La armadura parecía imitar la forma de la piel de los armadillos, es decir, como en capas. No era una unidad, sino que se componía de varios elementos por separado: espinilleras y rodilleras, braceras, hombreras, pechera y una especie de falda. Éstos, a su vez, se conformaban de piezas metálicas, unidas entre sí, de forma escalonada, con cuerdas de cuero. De esta manera, el samurái podía mover sus extremidades libremente.
El final de una era
A mediados del siglo XIX, a partir de la década de 1860, la dinámica social, cultural y política mundial experimentó numerosos cambios. Fue la época de las revoluciones, de las independencias, de las luchas contra la esclavitud, de los inventos. El orden japonés, basado en un gobierno militar, una economía de feudos y una sociedad dividida en castas, ya no funcionaba.
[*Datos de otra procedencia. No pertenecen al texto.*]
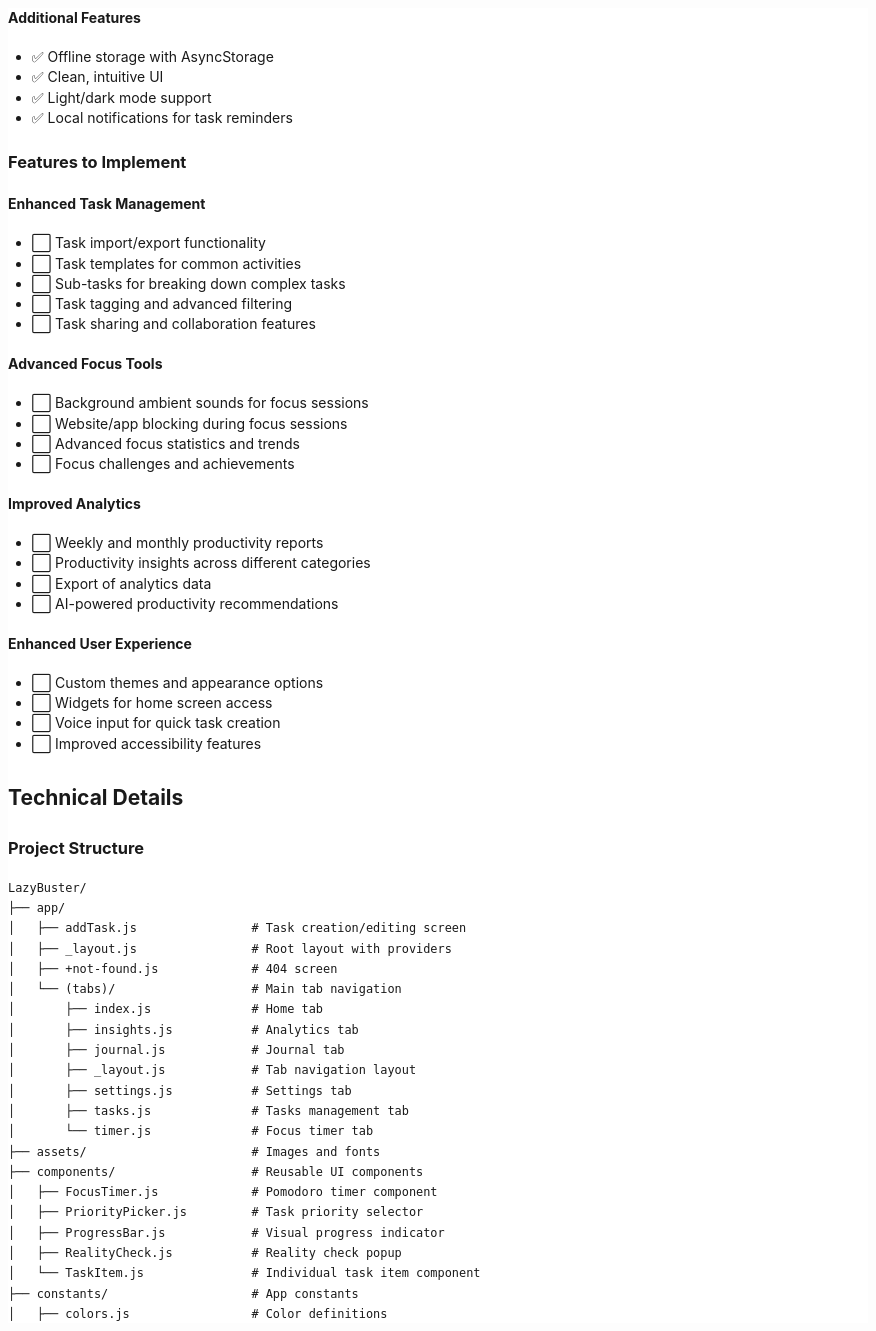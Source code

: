 #### Additional Features

- ✅ Offline storage with AsyncStorage
- ✅ Clean, intuitive UI
- ✅ Light/dark mode support
- ✅ Local notifications for task reminders

### Features to Implement

#### Enhanced Task Management

- ⬜ Task import/export functionality
- ⬜ Task templates for common activities
- ⬜ Sub-tasks for breaking down complex tasks
- ⬜ Task tagging and advanced filtering
- ⬜ Task sharing and collaboration features

#### Advanced Focus Tools

- ⬜ Background ambient sounds for focus sessions
- ⬜ Website/app blocking during focus sessions
- ⬜ Advanced focus statistics and trends
- ⬜ Focus challenges and achievements

#### Improved Analytics

- ⬜ Weekly and monthly productivity reports
- ⬜ Productivity insights across different categories
- ⬜ Export of analytics data
- ⬜ AI-powered productivity recommendations

#### Enhanced User Experience

- ⬜ Custom themes and appearance options
- ⬜ Widgets for home screen access
- ⬜ Voice input for quick task creation
- ⬜ Improved accessibility features

## Technical Details

### Project Structure

```
LazyBuster/
├── app/
│   ├── addTask.js                # Task creation/editing screen
│   ├── _layout.js                # Root layout with providers
│   ├── +not-found.js             # 404 screen
│   └── (tabs)/                   # Main tab navigation
│       ├── index.js              # Home tab
│       ├── insights.js           # Analytics tab
│       ├── journal.js            # Journal tab
│       ├── _layout.js            # Tab navigation layout
│       ├── settings.js           # Settings tab
│       ├── tasks.js              # Tasks management tab
│       └── timer.js              # Focus timer tab
├── assets/                       # Images and fonts
├── components/                   # Reusable UI components
│   ├── FocusTimer.js             # Pomodoro timer component
│   ├── PriorityPicker.js         # Task priority selector
│   ├── ProgressBar.js            # Visual progress indicator
│   ├── RealityCheck.js           # Reality check popup
│   └── TaskItem.js               # Individual task item component
├── constants/                    # App constants
│   ├── colors.js                 # Color definitions
```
Europa comenzó a presionar al país para que abriera sus puertas al mundo y se integrara a los nuevos modelos comerciales, por lo que muchos extranjeros migraron a tierras niponas.
Tal situación desestabilizó al régimen y desencadenó confrontaciones entre los distintos clanes de samuráis, que se culpaban entre ellos y se peleaban nuevamente por ascender al poder para demostrarles a sus rivales que podían recuperar el control. Unos estaban a favor de las estrategias del shogun, mientras que otros consideraban necesaria la intervención del emperador. Todos tenían un enemigo en común, los extranjeros, pero se preocuparon más por ganar las luchas internas, que por hacerles frente en equipo. Por otro lado, la llegada de las armas de fuego hacía insuficientes las habilidades de los samuráis con las espadas y cuchillos, de modo que sus servicios se volvieron obsoletos.
Estos conflictos condujeron a que, en 1868, se estableciera una nueva estructura sociopolítica, con la figura del emperador como máxima autoridad. Se le conoció como el Período Meiji, que comprendió los 45 años de reinado del emperador Meiji y se caracterizó por dar la bienvenida a la modernización, gracias a la cual, Japón se convertiría más tarde en potencia mundial. Los feudos se eliminaron, por lo que, al no existir éstos, ya no había tierras ni señor a quien proteger. Así, los samuráis fueron desapareciendo; muchos de ellos realizaron el seppuku; otros trataron de rebelarse, pero fueron apaciguados; mientras que el resto se adaptó a la nueva sociedad. El último samurái de la historia, considerado un héroe nacional japonés, fue Saigo Takamori, quien luchó a favor de la instauración del Meiji, aunque después encabezó la Rebelión de Satsuma (1877), una revuelta de antiguos samuráis, pero, al verse derrotado frente al ejército imperial, terminó suicidándose. Y es que ante todo estaba... ¡el honor!